Сергей пошел вниз по ущелью. Слева открылся какой-то поселок. В этот момент из-за Машука выскочило солнце, ударило ослепляющими лучами, высветило долину, разрисованную мазками снега, развалинами старых гор, паутиной дорог, дорожек и тропок. По одной из них шли двое. За плечами покачивались штырьки винтовочных стволов. И деваться некуда. Устало поплелся навстречу.

— Эй, стой! Руки уверх!

— Вы чего, мужики?

— А вот щас узнаем. Партизан?

— Да эвакуированный я. Бухгалтер госстраха.
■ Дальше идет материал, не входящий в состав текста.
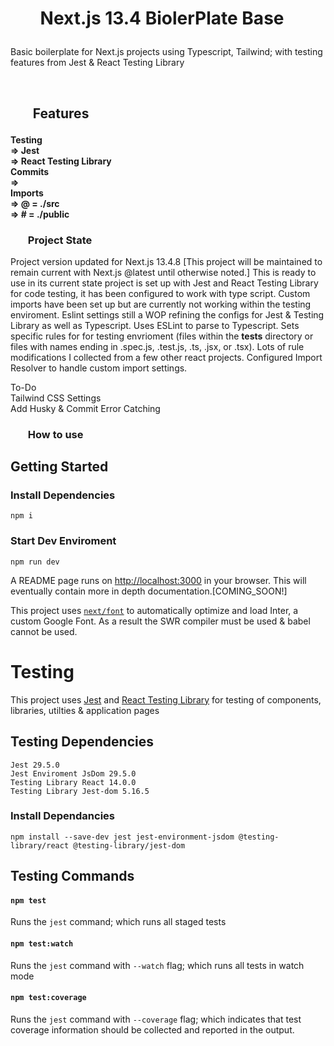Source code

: <h1><ul><b>
Next.js 13.4 BiolerPlate Base
</b></ul></h1>

Basic boilerplate for Next.js projects using Typescript, Tailwind; with testing features from Jest & React Testing Library

<br>

<h2><ul><b>Features</b></ul></h2>

<h4>
    Testing<br>
        => Jest <br>
        => React Testing Library <br>
    Commits<br>
        => <br>
    Imports<br>
        => @ = ./src <br>
        => # = ./public <br>
</h4>

<h3><ul><b>Project State</b></ul></h3>

Project version updated for Next.js 13.4.8 [This project will be maintained to remain current with Next.js @latest until otherwise noted.]
This is ready to use in its current state project is set up with Jest and React Testing Library for code testing, it has been configured to work with type script. Custom imports have been set up but are currently not working within the testing enviroment. Eslint settings still a WOP refining the configs for Jest & Testing Library as well as Typescript. Uses ESLint to parse to Typescript. Sets specific rules for for testing envrioment (files within the __tests__ directory or files with names ending in .spec.js, .test.js, .ts, .jsx, or .tsx). Lots of rule modifications I collected from a few other react projects. Configured Import Resolver to handle custom import settings.

To-Do<br>
Tailwind CSS Settings<br>
Add Husky & Commit Error Catching<br>

<h3><ul><b>How to use</b></ul></h3>

## Getting Started

### Install Dependencies

    npm i
### Start Dev Enviroment

    npm run dev

A README page runs on [http://localhost:3000](http://localhost:3000) in your browser. This will eventually contain more in depth documentation.[COMING_SOON!]

This project uses [`next/font`](https://nextjs.org/docs/basic-features/font-optimization) to automatically optimize and load Inter, a custom Google Font. As a result the SWR compiler must be used & babel cannot be used.


<h1>
Testing
</h1>

This project uses [Jest](https://github.com/jestjs/jest) and [React Testing Library](https://github.com/testing-library) for testing of components, libraries, utilties & application pages

## **Testing Dependencies**

    Jest 29.5.0
    Jest Enviroment JsDom 29.5.0
    Testing Library React 14.0.0
    Testing Library Jest-dom 5.16.5

### Install Dependancies

    npm install --save-dev jest jest-environment-jsdom @testing-library/react @testing-library/jest-dom

## **Testing Commands**
#### `npm test`

Runs the `jest` command; which runs all staged tests

#### `npm test:watch`

Runs the `jest` command with `--watch` flag; which runs all tests in watch mode

#### `npm test:coverage`

Runs the `jest` command with `--coverage` flag; which indicates that test coverage information should be collected and reported in the output.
Один держал винтовку «на руку». На рукаве — белая повязка. Другой, тоже с повязкой, закинул винтовку за спину, подошел, стал обыскивать. Залез в нагрудный карман. Достал паспорт с вложенным туда эваколистом. Отодвинулся, стал читать.

— Ну, чего там в бумагах?

— Да чего хош. И бухгалтер, и вакуированный. И содействие, мол, оказывайте…

— Ага. Ну, так давай посодействуем. А ну, март вперед!

Шли лениво. Полицаи вяло перебрасывались словами по поводу вчерашней попойки и где бы опохмелиться.

Пришли. На аккуратном домике вывеска: «Лисогорский поселковый Совет». «Ишь, сволочи, — ругнулся про себя Сергей, — и вывеску не сняли. И за то спасибо: хоть знаю, что попал в Лисогорки. Значит, рядом — Пятигорск».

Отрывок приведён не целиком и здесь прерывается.